_EXERCISE_
Below are some records. Print exactly the lines between the one holding "and authorization modules." and the one holding "token. See file", inclusive, and nothing else.

_DATA UNDER STUDY_
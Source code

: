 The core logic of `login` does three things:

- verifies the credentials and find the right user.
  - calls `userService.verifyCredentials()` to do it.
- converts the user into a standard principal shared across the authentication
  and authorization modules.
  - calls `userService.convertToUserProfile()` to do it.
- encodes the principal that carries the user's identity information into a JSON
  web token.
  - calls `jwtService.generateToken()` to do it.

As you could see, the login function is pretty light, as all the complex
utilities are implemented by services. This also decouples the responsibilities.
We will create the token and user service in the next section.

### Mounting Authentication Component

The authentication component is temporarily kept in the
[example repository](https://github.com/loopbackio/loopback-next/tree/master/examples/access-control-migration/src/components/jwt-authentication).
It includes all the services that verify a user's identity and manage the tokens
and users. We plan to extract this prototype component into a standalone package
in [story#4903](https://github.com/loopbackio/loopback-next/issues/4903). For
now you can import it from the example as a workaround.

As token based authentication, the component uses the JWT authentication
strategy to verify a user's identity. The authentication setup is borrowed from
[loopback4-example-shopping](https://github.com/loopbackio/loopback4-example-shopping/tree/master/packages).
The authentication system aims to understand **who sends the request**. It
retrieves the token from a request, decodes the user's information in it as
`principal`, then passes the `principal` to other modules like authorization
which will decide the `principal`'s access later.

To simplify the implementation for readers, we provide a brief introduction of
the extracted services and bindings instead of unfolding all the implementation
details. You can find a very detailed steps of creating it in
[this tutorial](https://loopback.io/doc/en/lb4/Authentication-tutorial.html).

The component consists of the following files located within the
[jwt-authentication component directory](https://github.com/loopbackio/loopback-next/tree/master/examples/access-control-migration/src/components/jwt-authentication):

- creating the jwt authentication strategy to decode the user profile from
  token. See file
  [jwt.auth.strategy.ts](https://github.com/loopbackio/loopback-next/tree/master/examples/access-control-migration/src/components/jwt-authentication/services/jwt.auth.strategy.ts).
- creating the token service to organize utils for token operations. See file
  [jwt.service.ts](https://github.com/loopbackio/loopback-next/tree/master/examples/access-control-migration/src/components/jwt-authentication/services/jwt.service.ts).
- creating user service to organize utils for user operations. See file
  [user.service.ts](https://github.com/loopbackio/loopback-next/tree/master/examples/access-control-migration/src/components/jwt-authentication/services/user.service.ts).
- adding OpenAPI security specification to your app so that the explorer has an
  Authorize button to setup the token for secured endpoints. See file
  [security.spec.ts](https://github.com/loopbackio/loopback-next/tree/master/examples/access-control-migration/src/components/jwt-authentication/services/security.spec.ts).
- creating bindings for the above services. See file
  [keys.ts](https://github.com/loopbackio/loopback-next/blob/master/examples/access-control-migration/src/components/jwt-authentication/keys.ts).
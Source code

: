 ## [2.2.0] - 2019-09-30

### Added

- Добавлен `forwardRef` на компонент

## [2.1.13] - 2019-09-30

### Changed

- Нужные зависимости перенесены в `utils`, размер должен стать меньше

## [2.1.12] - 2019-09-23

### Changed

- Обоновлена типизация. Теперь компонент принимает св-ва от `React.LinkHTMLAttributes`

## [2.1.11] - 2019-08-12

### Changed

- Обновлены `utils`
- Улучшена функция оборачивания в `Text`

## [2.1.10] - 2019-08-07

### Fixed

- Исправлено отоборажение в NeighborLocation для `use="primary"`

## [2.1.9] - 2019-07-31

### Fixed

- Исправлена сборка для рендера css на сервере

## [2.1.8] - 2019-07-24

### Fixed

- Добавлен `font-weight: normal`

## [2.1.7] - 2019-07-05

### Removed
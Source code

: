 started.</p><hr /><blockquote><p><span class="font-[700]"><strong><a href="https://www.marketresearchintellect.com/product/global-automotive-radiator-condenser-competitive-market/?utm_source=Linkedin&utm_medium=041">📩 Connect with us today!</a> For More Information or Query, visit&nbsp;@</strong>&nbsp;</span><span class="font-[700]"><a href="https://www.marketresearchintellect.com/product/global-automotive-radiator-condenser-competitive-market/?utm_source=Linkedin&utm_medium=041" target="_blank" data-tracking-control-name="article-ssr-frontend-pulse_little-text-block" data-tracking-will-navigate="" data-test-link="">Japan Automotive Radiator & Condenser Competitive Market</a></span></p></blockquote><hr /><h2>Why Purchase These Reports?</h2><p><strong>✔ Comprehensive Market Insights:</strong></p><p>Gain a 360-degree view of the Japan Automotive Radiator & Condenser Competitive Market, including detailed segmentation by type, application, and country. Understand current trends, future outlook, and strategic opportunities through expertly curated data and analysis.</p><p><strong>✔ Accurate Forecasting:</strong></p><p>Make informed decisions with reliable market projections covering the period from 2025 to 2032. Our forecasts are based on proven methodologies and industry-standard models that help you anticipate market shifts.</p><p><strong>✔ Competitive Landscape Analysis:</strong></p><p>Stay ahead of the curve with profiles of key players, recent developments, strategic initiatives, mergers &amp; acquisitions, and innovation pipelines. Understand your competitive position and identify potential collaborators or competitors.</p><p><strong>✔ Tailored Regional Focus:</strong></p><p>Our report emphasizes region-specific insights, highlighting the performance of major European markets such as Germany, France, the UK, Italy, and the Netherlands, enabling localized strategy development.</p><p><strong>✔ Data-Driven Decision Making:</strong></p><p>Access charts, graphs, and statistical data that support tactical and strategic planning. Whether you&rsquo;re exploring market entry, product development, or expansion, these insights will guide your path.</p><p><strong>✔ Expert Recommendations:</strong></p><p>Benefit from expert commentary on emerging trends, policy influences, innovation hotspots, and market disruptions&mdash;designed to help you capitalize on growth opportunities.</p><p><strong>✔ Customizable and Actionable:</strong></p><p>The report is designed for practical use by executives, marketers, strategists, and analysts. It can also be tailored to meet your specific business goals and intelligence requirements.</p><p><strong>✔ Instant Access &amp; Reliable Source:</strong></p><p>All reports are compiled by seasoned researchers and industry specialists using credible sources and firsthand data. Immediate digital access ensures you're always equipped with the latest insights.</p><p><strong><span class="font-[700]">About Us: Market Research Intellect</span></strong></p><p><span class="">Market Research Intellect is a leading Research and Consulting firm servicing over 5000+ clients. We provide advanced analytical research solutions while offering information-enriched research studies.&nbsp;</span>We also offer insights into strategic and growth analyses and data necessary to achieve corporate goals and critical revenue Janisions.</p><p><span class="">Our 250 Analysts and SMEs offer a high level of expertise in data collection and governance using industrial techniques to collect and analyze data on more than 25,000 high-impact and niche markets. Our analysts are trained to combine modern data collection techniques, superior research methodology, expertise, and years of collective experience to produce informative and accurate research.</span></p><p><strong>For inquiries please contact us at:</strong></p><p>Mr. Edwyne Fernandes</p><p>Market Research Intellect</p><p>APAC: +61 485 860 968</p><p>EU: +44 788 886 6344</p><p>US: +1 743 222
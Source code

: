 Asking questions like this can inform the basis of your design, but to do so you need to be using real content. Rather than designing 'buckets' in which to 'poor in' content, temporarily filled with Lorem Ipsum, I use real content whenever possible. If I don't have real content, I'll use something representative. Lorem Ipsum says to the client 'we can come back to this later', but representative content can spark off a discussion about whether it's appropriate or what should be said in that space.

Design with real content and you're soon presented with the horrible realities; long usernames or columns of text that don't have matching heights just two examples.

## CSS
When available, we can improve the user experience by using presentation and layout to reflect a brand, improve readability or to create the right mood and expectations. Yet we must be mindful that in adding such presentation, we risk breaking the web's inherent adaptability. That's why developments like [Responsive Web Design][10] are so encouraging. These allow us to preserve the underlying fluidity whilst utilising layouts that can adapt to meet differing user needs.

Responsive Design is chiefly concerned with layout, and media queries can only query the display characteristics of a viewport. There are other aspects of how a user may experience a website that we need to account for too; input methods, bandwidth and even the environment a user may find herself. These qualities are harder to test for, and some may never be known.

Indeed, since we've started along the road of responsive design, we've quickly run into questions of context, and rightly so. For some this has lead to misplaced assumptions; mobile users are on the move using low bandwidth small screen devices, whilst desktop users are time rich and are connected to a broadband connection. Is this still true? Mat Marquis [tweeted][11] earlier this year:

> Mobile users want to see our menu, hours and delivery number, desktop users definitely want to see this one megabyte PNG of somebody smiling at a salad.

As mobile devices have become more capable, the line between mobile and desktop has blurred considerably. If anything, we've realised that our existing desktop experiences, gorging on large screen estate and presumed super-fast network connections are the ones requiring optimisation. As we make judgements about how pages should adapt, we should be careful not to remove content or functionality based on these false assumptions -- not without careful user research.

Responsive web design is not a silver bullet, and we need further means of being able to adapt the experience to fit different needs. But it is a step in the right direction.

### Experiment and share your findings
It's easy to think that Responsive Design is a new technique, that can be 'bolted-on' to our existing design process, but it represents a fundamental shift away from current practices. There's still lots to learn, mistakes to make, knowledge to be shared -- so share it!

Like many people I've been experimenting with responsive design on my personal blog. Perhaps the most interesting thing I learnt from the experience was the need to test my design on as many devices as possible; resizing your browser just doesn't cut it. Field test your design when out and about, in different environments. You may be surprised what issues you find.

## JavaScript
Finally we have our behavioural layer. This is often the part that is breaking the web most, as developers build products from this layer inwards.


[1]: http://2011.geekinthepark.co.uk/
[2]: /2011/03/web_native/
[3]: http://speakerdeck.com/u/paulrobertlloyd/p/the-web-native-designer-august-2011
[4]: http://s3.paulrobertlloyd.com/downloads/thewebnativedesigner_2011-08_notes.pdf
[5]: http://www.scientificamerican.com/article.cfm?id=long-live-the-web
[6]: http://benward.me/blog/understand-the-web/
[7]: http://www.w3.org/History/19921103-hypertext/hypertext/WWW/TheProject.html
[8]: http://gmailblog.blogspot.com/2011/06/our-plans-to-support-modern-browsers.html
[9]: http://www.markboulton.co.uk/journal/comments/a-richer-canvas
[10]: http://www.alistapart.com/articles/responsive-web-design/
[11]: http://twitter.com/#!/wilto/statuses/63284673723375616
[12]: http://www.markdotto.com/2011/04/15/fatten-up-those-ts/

_OUTPUT FOR THIS TASK_
  and authorization modules.
  - calls `userService.convertToUserProfile()` to do it.
- encodes the principal that carries the user's identity information into a JSON
  web token.
  - calls `jwtService.generateToken()` to do it.

As you could see, the login function is pretty light, as all the complex
utilities are implemented by services. This also decouples the responsibilities.
We will create the token and user service in the next section.

### Mounting Authentication Component

The authentication component is temporarily kept in the
[example repository](https://github.com/loopbackio/loopback-next/tree/master/examples/access-control-migration/src/components/jwt-authentication).
It includes all the services that verify a user's identity and manage the tokens
and users. We plan to extract this prototype component into a standalone package
in [story#4903](https://github.com/loopbackio/loopback-next/issues/4903). For
now you can import it from the example as a workaround.

As token based authentication, the component uses the JWT authentication
strategy to verify a user's identity. The authentication setup is borrowed from
[loopback4-example-shopping](https://github.com/loopbackio/loopback4-example-shopping/tree/master/packages).
The authentication system aims to understand **who sends the request**. It
retrieves the token from a request, decodes the user's information in it as
`principal`, then passes the `principal` to other modules like authorization
which will decide the `principal`'s access later.

To simplify the implementation for readers, we provide a brief introduction of
the extracted services and bindings instead of unfolding all the implementation
details. You can find a very detailed steps of creating it in
[this tutorial](https://loopback.io/doc/en/lb4/Authentication-tutorial.html).

The component consists of the following files located within the
[jwt-authentication component directory](https://github.com/loopbackio/loopback-next/tree/master/examples/access-control-migration/src/components/jwt-authentication):

- creating the jwt authentication strategy to decode the user profile from
  token. See file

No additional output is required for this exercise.